*Activity*
Go through the data below. List every line that holds the word "PMOS".

● ● ● ● ● ● ●

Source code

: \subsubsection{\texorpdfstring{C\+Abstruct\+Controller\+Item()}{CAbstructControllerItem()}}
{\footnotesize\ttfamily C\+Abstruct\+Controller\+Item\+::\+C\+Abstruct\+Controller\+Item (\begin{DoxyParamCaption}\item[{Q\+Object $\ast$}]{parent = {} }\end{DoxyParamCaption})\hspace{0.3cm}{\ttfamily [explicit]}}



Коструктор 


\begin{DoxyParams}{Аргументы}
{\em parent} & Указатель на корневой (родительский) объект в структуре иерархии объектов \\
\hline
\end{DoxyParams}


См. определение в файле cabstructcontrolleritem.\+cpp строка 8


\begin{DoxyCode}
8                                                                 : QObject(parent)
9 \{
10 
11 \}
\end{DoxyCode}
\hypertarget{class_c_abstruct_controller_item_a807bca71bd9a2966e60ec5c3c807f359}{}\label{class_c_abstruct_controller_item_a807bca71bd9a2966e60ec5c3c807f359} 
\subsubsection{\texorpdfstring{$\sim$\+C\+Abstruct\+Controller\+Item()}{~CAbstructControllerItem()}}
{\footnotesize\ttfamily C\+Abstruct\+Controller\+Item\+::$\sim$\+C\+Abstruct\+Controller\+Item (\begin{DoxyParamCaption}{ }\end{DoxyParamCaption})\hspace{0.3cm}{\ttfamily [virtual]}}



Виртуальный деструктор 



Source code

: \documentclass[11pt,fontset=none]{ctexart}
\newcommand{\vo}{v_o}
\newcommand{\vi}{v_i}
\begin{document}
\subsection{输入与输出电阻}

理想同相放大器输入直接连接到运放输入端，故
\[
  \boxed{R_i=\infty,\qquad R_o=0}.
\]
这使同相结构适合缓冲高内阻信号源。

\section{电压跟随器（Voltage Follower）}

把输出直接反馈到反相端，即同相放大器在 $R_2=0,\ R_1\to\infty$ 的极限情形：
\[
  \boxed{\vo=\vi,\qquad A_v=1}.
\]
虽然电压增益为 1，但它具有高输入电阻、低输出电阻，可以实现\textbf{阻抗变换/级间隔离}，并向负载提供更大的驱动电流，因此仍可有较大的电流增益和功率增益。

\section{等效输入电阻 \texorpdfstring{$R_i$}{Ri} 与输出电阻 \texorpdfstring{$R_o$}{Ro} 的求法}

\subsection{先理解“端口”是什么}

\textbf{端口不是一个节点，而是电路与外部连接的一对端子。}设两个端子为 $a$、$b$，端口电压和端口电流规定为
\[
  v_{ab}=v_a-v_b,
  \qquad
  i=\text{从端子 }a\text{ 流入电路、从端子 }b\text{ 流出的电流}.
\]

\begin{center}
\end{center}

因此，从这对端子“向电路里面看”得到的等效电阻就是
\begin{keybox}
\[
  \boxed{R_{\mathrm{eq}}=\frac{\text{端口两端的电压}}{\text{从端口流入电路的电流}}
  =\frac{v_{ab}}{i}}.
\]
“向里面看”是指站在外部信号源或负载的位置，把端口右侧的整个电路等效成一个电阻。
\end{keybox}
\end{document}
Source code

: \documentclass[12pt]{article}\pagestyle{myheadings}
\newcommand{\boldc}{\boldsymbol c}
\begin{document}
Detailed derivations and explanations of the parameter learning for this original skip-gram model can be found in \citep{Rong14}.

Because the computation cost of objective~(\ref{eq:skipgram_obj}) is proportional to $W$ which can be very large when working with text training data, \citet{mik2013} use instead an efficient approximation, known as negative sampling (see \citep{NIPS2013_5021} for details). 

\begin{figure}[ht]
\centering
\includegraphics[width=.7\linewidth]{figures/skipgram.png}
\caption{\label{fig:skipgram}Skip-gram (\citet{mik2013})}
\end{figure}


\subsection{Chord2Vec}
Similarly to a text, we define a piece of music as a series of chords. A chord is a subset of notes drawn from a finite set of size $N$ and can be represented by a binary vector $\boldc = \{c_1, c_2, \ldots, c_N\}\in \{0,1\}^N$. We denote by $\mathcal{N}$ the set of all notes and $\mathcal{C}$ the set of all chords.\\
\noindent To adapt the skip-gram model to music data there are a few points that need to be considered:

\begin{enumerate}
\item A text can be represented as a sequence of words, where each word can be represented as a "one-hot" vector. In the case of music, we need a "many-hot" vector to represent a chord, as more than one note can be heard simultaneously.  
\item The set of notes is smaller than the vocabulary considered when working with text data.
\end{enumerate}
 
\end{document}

● ● ● ● ● ● ●

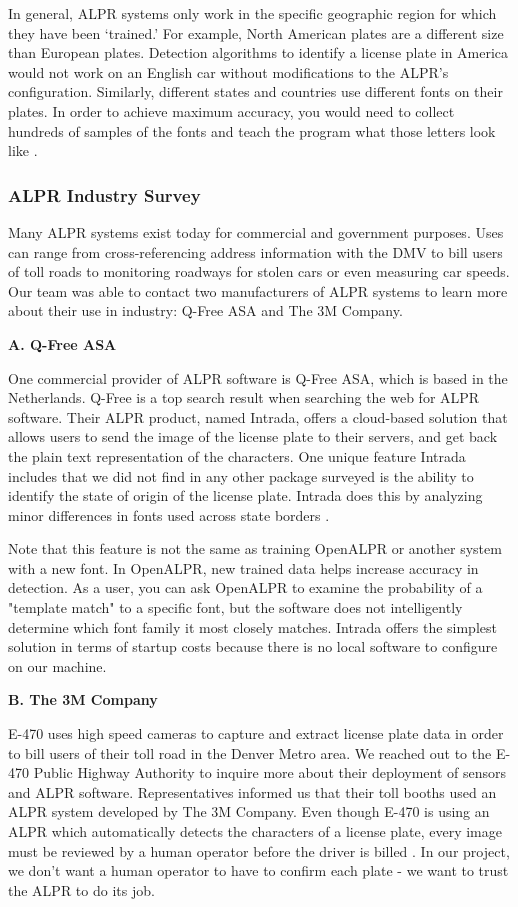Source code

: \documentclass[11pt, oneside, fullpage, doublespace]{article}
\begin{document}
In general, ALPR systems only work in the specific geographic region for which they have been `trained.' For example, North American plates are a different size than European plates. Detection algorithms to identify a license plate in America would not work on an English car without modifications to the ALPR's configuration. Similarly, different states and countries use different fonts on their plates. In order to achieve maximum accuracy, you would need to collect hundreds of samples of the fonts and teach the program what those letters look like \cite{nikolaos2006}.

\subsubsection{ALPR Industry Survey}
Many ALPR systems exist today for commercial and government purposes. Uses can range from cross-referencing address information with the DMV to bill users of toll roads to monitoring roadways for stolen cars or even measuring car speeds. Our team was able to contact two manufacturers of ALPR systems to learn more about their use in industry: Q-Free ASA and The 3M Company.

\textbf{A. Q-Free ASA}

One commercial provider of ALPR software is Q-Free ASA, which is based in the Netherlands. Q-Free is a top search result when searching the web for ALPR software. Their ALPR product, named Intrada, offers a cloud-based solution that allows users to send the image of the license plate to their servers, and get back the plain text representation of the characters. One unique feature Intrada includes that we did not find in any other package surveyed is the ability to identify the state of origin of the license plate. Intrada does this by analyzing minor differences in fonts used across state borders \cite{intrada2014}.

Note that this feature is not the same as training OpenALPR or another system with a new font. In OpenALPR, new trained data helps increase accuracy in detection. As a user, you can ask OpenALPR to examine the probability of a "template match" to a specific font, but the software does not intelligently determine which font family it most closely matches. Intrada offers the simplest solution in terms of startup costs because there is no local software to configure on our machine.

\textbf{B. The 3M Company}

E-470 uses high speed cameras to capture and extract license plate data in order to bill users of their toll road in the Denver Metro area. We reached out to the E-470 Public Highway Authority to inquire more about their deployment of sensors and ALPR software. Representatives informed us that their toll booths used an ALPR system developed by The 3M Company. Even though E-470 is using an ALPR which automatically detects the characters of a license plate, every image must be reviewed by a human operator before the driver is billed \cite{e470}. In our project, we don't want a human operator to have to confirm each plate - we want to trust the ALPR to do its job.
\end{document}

● ● ● ● ● ● ●

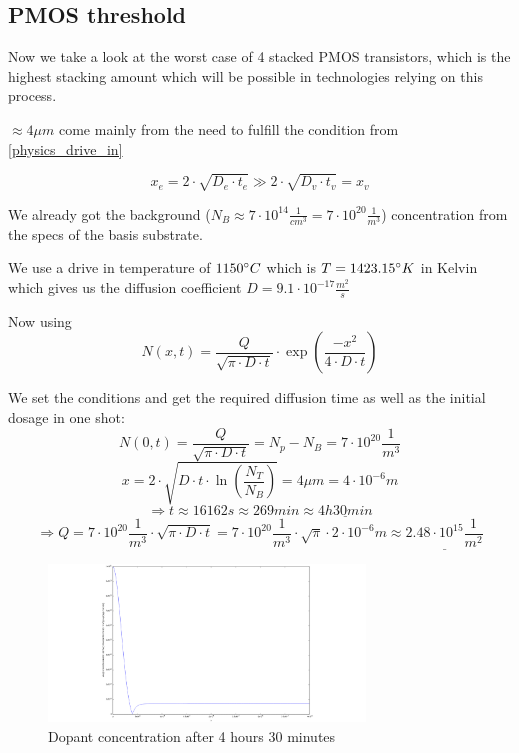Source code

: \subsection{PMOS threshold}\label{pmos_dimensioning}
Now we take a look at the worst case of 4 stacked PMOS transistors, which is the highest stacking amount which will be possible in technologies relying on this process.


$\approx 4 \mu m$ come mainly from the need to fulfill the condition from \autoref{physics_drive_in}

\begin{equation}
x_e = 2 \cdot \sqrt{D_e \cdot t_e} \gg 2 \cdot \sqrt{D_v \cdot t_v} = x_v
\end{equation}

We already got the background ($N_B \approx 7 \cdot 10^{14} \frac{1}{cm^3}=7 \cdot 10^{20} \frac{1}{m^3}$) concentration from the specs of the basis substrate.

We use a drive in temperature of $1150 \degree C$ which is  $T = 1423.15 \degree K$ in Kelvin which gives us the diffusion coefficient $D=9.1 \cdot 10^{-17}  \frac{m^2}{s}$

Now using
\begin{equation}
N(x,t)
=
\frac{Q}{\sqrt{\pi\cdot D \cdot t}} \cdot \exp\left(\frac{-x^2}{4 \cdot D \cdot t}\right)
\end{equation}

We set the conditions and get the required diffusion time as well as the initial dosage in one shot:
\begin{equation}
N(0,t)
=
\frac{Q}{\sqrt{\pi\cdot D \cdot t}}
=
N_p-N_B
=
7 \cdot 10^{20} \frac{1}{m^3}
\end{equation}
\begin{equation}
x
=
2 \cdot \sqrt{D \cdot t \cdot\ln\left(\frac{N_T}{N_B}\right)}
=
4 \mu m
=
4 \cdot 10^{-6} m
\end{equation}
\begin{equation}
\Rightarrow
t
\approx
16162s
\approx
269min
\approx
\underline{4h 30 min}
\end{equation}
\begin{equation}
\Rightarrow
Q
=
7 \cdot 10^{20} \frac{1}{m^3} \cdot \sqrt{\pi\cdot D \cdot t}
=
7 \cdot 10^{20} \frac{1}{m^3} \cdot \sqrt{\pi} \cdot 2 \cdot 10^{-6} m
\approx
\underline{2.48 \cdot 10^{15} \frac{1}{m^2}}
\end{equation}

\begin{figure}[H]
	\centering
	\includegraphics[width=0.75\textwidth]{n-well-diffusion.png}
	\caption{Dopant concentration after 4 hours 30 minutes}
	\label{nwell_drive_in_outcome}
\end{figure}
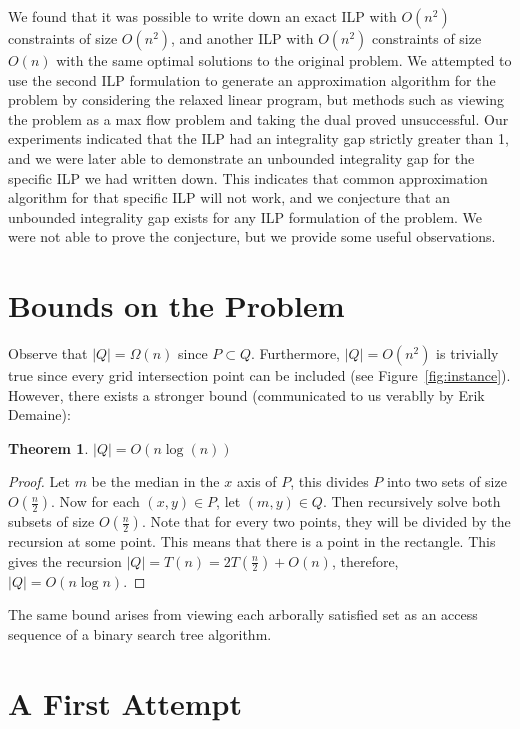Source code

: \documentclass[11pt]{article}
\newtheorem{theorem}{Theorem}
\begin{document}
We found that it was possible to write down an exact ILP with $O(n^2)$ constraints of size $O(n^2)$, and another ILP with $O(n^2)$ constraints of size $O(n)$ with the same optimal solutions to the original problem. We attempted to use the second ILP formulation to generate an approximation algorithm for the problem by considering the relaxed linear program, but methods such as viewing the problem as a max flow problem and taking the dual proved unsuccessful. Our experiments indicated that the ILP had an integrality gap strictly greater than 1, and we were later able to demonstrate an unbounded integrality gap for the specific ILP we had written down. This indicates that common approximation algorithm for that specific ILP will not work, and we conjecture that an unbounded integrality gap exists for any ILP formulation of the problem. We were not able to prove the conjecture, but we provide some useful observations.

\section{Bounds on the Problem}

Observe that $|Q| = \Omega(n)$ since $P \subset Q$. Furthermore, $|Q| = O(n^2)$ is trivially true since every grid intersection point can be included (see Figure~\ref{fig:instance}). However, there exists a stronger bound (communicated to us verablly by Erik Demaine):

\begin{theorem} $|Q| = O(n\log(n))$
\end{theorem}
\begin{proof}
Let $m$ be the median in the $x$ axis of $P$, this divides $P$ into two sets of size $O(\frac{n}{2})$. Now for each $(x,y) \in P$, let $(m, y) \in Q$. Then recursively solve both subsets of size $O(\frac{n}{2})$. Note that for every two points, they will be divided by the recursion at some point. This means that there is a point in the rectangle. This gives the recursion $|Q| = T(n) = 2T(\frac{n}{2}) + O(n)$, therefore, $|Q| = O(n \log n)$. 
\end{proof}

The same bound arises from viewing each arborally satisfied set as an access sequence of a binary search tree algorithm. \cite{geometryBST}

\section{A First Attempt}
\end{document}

● ● ● ● ● ● ●

*Response to the task*
: \subsection{PMOS threshold}\label{pmos_dimensioning}
Now we take a look at the worst case of 4 stacked PMOS transistors, which is the highest stacking amount which will be possible in technologies relying on this process.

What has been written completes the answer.